Vingt Dieux ★★★☆

Inséparable de ses deux fidèles amis, Jean-Yves et Francis, Anthony, surnommé Totone, fait les quatre cents coups dans son Jura natal. Mais la dure réalité s’impose à lui quand son père meurt brutalement, lui laissant sa ferme, ses dettes et sa petite sœur de sept ans à peine. Pour se renflouer, Totone décide de participer au concours du Comté d’or. Seul problème : il ne connaît rien à la confection du fromage.

J’avais quelques préventions à l’égard de Vingt Dieux : je pensais en connaître par avance les enjeux (la sortie de l’adolescence d’un paysan jurassien obligé de faire face à ses responsabilités après la mort de son père) et les développements (à force de débrouillardise, sa victoire aux comices agricoles et le renflouement de son exploitation). Les prestigieuses récompenses qui l’auréolaient – prix de la jeunesse au dernier festival de Cannes, meilleur film au festival d’Angoulême, prix Jean-Vigo 2024 – n’avaient pas suffi à infléchir mes préjugés.

Sans doute Vingt Dieux contient-il quelques maladresses et quelques passages obligés. Une amie qui connaît mieux la ruralité que moi me pointait quelques incohérences : Marie-Lise ne vivrait pas seule dans une ferme sans un chien par exemple. Il serait bien indulgent d’affirmer que Vingt Dieux révolutionne à lui seul le coming of age movie. Il n’en comporte pas moins trois ou quatre éléments qui en font selon moi le meilleur film sinon du mois du moins de la semaine.

Vingt Dieux participe d’un mouvement cinématographique typiquement français qui utilise le monde rural et les agriculteurs comme un sujet de cinéma à part entière. On ne filmait plus guère la campagne dans les années 80 ou 90 – sinon avec Le Grand Chemin. On la filme de plus en plus dans les années 2010, 2020. Le succès public et critique emporté par Petit Paysan en est la preuve. Mais il n’est pas le seul : La Famille Bélier, Au nom de la terre avec Guillaume Canet, La Terre des hommes, etc. Il louche du côté du documentaire, nous enseignant par le menu (si j’ose dire) les différentes étapes de la fabrication et de l’affinage du Comté. Il évoque aussi le monde étonnant des courses de stock-cars.

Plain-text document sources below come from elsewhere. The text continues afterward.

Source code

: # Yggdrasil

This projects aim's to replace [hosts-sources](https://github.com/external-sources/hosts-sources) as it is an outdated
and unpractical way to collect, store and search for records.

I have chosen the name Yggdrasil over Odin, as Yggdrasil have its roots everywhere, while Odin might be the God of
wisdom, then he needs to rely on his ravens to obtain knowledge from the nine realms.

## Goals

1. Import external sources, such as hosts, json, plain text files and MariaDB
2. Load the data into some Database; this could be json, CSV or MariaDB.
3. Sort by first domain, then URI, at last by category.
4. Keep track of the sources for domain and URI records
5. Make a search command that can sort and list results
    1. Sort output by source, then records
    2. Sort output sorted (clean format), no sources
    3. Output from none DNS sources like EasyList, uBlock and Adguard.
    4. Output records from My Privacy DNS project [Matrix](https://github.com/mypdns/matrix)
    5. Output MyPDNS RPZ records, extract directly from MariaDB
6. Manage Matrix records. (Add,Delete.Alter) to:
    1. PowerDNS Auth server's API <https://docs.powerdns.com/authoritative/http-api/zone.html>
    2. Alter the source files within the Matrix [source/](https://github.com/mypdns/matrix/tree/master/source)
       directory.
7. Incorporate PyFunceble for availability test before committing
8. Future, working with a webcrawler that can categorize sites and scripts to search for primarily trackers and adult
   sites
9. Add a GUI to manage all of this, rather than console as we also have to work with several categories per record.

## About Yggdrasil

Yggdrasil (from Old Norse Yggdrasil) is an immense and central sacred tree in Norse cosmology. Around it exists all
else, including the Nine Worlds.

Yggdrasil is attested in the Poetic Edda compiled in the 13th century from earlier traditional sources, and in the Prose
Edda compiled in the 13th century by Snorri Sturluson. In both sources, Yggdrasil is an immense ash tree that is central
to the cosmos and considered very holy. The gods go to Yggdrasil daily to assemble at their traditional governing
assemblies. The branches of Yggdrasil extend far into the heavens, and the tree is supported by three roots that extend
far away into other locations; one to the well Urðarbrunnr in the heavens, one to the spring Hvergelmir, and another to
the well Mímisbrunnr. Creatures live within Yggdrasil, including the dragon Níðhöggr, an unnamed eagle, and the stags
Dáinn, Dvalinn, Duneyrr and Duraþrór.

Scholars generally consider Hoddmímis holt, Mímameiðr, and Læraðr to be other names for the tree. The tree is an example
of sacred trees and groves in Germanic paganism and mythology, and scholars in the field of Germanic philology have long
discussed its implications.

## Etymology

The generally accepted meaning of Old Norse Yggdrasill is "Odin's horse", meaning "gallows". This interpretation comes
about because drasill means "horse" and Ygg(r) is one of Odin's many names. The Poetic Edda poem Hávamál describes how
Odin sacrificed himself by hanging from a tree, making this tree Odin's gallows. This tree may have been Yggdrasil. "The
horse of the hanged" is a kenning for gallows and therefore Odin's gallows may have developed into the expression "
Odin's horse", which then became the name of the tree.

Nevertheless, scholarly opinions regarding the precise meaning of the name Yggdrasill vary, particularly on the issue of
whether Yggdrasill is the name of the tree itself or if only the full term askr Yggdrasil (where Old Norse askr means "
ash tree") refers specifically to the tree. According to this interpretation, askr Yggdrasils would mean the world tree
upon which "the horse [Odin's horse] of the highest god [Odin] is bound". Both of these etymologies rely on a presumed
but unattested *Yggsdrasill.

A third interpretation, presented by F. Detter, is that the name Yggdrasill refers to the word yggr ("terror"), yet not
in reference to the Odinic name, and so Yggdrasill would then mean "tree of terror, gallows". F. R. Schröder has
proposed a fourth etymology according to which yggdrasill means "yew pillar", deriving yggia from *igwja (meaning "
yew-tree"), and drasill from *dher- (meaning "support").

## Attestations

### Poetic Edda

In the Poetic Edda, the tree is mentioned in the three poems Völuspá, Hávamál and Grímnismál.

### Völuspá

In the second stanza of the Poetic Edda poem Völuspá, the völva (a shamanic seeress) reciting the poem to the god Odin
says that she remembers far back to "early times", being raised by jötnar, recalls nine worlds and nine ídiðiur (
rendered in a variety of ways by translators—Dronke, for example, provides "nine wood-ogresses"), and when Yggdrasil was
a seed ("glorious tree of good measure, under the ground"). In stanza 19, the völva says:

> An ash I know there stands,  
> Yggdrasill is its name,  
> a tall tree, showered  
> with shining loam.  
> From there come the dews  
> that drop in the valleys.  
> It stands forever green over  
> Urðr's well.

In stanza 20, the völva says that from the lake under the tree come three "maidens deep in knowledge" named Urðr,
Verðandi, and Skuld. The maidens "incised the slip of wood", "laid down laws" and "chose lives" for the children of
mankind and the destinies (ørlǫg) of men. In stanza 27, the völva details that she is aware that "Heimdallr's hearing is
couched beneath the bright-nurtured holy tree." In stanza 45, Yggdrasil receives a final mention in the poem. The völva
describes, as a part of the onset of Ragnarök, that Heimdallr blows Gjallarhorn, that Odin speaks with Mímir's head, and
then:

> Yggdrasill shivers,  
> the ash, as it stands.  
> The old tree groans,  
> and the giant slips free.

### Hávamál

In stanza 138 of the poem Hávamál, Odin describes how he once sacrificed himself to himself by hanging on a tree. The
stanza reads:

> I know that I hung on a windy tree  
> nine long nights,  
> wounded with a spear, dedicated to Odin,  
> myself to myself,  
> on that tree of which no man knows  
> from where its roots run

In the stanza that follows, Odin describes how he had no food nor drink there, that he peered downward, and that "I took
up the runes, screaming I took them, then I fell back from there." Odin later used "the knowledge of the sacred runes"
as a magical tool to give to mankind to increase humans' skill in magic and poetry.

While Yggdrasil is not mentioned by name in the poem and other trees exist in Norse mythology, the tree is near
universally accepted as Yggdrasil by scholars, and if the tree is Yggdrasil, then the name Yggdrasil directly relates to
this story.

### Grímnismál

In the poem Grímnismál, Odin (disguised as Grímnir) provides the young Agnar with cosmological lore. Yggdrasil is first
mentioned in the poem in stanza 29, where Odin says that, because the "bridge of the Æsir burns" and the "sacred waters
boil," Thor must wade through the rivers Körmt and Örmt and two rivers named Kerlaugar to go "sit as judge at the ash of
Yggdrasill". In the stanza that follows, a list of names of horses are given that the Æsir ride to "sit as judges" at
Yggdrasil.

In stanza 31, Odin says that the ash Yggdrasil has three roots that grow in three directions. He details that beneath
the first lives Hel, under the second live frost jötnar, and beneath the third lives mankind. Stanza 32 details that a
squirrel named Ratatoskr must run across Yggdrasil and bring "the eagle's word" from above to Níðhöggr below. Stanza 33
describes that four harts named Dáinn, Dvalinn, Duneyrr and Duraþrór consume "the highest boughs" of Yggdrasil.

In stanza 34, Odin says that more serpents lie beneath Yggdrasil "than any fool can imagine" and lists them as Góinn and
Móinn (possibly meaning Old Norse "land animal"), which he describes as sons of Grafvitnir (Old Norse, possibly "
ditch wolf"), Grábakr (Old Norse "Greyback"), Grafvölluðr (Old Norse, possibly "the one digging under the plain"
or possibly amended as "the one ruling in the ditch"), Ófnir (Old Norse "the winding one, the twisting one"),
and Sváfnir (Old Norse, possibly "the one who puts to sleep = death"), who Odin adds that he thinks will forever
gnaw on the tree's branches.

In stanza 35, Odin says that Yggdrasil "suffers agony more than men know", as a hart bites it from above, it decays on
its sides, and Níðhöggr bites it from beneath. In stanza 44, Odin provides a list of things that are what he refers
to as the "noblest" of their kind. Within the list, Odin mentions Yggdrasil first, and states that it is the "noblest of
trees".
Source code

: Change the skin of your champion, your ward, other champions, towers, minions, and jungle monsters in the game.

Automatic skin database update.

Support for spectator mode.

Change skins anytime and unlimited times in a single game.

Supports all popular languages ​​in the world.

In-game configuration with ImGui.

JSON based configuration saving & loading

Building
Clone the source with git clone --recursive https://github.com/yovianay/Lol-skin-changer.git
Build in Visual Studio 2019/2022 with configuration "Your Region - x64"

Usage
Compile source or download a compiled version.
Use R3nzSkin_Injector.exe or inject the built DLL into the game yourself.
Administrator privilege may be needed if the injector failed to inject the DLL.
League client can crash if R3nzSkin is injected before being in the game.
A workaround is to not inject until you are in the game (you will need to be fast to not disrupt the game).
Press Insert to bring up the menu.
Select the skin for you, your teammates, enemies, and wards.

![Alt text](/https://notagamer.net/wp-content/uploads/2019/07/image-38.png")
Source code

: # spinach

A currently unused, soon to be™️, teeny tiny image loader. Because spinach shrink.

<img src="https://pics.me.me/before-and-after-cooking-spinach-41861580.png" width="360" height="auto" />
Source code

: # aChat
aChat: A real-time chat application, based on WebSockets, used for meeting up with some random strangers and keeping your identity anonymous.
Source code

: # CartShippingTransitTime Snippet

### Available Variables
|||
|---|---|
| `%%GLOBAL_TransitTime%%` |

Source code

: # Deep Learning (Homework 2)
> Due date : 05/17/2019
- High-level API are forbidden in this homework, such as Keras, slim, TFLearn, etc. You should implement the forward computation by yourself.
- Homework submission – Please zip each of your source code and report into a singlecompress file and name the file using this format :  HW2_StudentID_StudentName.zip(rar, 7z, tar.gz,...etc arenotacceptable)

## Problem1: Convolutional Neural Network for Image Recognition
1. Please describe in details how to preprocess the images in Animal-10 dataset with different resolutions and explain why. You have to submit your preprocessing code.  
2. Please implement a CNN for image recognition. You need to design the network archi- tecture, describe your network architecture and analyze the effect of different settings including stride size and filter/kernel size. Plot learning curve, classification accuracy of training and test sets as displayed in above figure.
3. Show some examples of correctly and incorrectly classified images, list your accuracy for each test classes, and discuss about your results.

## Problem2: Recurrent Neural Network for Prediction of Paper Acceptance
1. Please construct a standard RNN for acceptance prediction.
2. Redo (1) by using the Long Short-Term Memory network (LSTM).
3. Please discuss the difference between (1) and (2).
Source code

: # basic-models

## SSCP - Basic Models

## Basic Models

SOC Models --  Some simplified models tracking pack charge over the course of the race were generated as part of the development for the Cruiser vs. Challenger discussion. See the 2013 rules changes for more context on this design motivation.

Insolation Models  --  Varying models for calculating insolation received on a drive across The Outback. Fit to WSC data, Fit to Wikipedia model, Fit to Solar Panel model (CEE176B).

Vingt Dieux raconte l’éveil à l’amour de Totone avec Marie-Lise. Ce personnage est étonnant. Il est interprété par une actrice amatrice, agricultrice de profession. Il nous renvoie une image de la féminité différente des canons dans lesquels elle est usuellement enfermée : sans coquetterie, avare de mots, vivant à la dure, Marie-Lise a peut-être des sentiments pour Totone mais les exprime avec une retenue qu’on n’a pas l’habitude de voir au cinéma.

Enfin, le scénario de Vingt Dieux nous révèle des surprises. Il ne nous raconte pas l’histoire qu’on avait imaginée et le dénouement qu’on avait pronostiqué. Il en raconte un autre, imprévisible et pour autant parfaitement crédible.

La bande-annonce

Saint-Ex ☆☆☆☆

Contrairement à ce que son titre annonce, Saint-Ex n’est pas un biopic. S’il évoque, brièvement, son enfance dans le château familial, la mort de son frère cadet, François, puis sa disparition en mer en juillet 1944, Saint-Ex se focalise sur un épisode de la vie du célèbre écrivain : en 1929, avec Henri Guillaumet, employé de la Compagnie générale aéropostale, il traverse la cordillère des Andes et ouvre la route aérienne de l’Argentine au Chili.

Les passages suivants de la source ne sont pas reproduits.